Notably, our multivariate analysis yielded only one variable that was associated with OS: re-resection status. Indeed, there is controversy in the literature regarding the prognostic value of re-resection in patients with recurrent HGG [2], but our data suggest that re-resection is actually deleterious in terms of survival outcomes. However, given the retrospective nature of the current study, it is difficult to draw strong conclusions from these data, as re-resection status itself may be confounding by representing underlying patient characteristics that lead to poorer prognosis. Future studies will be needed to identify patient populations who will most benefit from an FSRT regimen.

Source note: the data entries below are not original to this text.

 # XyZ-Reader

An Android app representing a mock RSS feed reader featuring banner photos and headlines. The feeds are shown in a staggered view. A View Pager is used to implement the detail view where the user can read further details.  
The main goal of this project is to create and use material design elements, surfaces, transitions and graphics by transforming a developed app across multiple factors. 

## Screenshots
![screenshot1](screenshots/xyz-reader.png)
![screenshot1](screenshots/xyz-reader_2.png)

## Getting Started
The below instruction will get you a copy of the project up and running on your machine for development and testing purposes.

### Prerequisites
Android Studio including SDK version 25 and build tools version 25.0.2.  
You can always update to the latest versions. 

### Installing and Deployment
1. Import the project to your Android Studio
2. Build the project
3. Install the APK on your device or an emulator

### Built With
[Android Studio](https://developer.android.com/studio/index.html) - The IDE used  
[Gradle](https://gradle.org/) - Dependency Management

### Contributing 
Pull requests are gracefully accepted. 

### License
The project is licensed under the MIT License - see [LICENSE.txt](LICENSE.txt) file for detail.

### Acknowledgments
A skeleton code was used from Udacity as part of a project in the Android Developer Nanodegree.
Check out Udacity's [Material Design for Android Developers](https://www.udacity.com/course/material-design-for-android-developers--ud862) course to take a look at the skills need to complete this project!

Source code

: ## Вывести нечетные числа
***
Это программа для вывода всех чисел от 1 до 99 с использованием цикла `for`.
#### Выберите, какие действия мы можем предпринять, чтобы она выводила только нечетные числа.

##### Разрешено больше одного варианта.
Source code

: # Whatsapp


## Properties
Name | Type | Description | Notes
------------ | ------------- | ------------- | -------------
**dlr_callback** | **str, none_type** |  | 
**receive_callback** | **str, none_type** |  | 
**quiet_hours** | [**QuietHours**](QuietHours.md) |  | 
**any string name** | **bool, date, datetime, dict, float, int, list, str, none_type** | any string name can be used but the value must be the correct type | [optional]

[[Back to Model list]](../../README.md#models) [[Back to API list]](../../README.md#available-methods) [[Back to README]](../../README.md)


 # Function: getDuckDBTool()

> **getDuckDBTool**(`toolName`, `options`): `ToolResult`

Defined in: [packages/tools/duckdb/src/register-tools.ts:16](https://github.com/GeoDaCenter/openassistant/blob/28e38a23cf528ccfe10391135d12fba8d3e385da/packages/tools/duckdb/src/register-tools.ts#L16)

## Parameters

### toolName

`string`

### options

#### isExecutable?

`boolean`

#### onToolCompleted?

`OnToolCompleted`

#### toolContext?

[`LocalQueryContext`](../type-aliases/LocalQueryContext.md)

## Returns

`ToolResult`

Other limits to our study include a small patient cohort (36) as well as those shortcomings inherent to all retrospective studies including selection bias and potential treatment differences in a non-randomized study. Despite these potential drawbacks, this study represents, to our knowledge, the largest literature cohort of FSRT patients in the context of bevacizumab failure. Moreover, the dire prognosis of these patients and the paucity of data regarding their management underscores the relevance of the present study, and suggests the need for future prospective randomized trials to improve survival and positively impact the lives of patients with HGG.

Conclusions

Favorable outcomes were observed using FSRT to treat patients with recurrent HGG who progressed after bevacizumab treatment. Thetreatment was well tolerated. Prospective study is warranted to further evaluate the efficacy of salvage FSRT for patients with recurrent HGG after bevacizumab failure.